ReFAct: Empowering Multimodal Web Agents with Visual and Context Focusing
Abstract
Multimodal Web Agents demonstrate a practically valuable capability by fusing information from diverse modalities (e.g., text and vision), retrieved iteratively from the internet, to respond to complex user queries.However, the visual modality is prone to information overload, and the noise contained within it—such as irrelevant background details or complex structures—can disrupt the model's attention, misdirecting its operational focus toward an erroneous path.To address the aforementioned challenge, we propose ReFAct (Reasoning, Focusing, and Acting), a novel framework that empowers the agent to actively manage its cross-modal context.

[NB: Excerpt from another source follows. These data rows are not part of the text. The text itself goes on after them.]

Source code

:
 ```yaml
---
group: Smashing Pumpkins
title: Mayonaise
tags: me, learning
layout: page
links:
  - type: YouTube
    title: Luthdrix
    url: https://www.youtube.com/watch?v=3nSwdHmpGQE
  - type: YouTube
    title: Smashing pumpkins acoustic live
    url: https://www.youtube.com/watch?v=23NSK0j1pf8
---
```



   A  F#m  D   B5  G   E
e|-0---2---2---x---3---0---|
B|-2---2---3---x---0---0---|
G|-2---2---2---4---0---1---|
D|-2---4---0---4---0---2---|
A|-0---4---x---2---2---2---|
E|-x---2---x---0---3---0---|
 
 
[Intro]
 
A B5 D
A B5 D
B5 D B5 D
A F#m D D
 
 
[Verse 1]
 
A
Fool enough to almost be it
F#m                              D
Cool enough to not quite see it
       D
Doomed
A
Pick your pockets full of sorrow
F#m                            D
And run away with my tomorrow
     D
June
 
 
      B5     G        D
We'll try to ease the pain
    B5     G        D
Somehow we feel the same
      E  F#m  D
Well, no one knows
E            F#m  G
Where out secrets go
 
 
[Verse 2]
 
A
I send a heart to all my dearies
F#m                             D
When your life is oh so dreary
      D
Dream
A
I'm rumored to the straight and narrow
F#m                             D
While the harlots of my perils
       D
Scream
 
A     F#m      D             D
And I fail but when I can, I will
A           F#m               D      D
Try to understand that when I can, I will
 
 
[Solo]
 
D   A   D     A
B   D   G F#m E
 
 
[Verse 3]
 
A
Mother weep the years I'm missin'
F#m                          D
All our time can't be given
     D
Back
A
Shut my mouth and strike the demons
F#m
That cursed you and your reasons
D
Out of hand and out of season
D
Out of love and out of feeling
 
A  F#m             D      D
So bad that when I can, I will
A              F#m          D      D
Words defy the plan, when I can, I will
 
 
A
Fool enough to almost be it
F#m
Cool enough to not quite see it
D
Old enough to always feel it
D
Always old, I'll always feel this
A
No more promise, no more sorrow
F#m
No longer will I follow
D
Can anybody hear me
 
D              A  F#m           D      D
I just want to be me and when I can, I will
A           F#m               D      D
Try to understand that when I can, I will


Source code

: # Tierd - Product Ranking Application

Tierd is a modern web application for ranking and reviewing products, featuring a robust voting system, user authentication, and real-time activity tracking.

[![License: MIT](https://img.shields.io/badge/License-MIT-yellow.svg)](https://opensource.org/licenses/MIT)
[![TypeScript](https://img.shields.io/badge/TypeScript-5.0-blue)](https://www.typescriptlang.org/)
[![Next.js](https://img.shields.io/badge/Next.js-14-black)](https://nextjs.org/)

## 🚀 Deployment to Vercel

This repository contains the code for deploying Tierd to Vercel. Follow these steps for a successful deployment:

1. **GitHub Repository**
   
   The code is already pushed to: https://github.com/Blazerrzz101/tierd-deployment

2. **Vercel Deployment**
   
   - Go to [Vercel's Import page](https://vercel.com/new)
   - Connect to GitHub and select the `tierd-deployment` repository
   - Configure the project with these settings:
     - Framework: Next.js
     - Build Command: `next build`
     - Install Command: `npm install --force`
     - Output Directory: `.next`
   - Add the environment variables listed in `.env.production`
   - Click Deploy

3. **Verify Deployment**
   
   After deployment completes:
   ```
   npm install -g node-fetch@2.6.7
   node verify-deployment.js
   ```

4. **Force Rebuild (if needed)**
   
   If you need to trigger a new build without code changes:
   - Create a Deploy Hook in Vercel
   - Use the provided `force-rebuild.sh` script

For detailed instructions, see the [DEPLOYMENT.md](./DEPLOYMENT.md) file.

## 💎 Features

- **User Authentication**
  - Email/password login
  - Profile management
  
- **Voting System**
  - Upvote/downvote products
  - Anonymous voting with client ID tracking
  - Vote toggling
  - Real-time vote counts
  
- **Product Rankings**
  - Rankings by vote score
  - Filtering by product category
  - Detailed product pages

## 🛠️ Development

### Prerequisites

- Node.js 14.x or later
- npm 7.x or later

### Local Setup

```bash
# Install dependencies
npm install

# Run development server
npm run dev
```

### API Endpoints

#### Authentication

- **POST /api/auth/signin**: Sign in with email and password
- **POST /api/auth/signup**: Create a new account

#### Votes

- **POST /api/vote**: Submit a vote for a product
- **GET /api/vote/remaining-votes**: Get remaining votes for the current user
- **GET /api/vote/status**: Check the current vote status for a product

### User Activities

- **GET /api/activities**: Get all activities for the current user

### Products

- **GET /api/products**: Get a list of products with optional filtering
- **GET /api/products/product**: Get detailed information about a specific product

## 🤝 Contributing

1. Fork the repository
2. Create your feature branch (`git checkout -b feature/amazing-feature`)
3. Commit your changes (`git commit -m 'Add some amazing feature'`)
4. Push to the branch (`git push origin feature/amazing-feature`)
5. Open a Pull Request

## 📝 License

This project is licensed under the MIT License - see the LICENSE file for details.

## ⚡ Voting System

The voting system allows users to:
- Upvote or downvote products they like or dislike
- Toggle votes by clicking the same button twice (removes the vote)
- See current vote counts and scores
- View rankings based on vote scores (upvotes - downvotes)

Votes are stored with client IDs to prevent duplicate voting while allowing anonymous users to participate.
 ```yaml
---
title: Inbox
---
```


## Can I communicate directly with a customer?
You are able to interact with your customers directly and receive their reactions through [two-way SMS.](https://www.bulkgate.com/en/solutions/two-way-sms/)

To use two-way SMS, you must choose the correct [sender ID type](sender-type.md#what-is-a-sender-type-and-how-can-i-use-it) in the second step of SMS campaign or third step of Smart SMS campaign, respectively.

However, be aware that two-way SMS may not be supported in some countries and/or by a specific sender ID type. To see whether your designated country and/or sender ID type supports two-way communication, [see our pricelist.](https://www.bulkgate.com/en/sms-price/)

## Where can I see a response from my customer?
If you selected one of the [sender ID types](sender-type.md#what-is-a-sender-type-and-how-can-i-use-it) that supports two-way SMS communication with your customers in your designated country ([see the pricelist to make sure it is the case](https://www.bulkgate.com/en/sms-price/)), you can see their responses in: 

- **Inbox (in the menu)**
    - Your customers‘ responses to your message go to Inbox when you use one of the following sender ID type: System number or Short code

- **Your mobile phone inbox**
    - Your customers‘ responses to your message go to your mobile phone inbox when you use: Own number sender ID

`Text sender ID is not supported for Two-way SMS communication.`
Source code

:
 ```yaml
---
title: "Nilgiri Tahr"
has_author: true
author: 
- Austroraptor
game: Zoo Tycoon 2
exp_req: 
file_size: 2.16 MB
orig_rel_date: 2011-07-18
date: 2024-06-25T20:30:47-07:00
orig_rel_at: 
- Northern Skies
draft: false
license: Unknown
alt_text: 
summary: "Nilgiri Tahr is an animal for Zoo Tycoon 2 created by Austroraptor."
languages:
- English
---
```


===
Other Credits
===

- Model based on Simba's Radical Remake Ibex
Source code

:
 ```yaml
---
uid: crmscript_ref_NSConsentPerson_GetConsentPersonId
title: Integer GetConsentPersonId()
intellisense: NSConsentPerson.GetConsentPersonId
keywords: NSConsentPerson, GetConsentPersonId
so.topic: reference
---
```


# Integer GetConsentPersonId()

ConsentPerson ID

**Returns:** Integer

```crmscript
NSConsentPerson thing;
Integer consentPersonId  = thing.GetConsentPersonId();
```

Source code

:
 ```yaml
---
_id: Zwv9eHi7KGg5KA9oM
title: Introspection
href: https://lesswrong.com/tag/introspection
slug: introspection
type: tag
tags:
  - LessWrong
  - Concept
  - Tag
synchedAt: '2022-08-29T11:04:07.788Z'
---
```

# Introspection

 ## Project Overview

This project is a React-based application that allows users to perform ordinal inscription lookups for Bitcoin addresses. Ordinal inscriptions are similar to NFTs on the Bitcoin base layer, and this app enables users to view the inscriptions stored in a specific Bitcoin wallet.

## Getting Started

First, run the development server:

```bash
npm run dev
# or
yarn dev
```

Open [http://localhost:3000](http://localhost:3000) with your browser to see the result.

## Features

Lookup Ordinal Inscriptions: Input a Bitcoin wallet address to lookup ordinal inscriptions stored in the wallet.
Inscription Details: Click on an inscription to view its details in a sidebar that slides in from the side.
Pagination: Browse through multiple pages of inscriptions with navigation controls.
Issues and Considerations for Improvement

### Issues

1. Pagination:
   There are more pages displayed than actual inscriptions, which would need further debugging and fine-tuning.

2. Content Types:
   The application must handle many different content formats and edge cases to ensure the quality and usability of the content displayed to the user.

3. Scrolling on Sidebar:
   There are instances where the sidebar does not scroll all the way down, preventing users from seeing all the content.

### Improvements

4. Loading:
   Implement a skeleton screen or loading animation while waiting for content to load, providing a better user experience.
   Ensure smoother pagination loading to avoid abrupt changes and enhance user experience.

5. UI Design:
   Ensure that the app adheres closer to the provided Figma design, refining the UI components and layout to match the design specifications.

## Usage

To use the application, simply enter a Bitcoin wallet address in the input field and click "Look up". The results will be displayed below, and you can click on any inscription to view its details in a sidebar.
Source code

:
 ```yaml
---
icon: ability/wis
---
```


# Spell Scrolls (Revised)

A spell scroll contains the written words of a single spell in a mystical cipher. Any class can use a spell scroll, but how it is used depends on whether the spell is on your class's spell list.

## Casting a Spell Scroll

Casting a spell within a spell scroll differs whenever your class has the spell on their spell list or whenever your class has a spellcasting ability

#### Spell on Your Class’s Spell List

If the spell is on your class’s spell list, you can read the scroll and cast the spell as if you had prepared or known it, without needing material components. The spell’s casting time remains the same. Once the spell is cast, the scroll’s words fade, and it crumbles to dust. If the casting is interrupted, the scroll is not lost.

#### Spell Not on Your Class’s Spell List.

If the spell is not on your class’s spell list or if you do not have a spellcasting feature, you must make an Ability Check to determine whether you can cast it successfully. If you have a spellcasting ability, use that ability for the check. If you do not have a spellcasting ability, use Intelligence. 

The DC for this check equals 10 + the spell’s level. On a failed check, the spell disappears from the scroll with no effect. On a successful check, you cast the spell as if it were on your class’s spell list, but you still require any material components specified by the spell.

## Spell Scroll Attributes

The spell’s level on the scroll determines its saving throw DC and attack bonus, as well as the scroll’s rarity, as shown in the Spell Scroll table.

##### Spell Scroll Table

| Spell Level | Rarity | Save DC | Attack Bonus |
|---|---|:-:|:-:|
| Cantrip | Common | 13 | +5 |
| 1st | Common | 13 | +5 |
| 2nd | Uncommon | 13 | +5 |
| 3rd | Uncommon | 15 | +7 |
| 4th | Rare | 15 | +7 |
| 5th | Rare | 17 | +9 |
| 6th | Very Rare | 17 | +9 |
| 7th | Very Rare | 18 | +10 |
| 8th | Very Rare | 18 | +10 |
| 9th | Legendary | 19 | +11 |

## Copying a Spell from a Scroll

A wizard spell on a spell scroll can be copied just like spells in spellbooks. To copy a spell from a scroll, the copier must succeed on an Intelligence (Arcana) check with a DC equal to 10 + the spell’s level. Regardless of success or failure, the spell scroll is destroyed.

This allows the agent to adjust its operational focus, thereby mitigating the impact of noise on multimodal Web Agents.Specifically, ReFAct employs a Grounding tool for active visual perception to dynamically filter information. We also design external memory-based Defocus/Refocus operations for selective information retention, further modulating information density within the multimodal context. Ultimately, this ensures the agent maintains focus during problem-solving.To evaluate and enhance agent capabilities in complex and noisy multimodal contexts, we first propose a pipeline for constructing datasets with flexible complexity. We introduce a new open-source benchmark: GroundedVQA. Finally, we experimentally demonstrate the effectiveness of our proposed method on GroundedVQA and other widely-used benchmarks.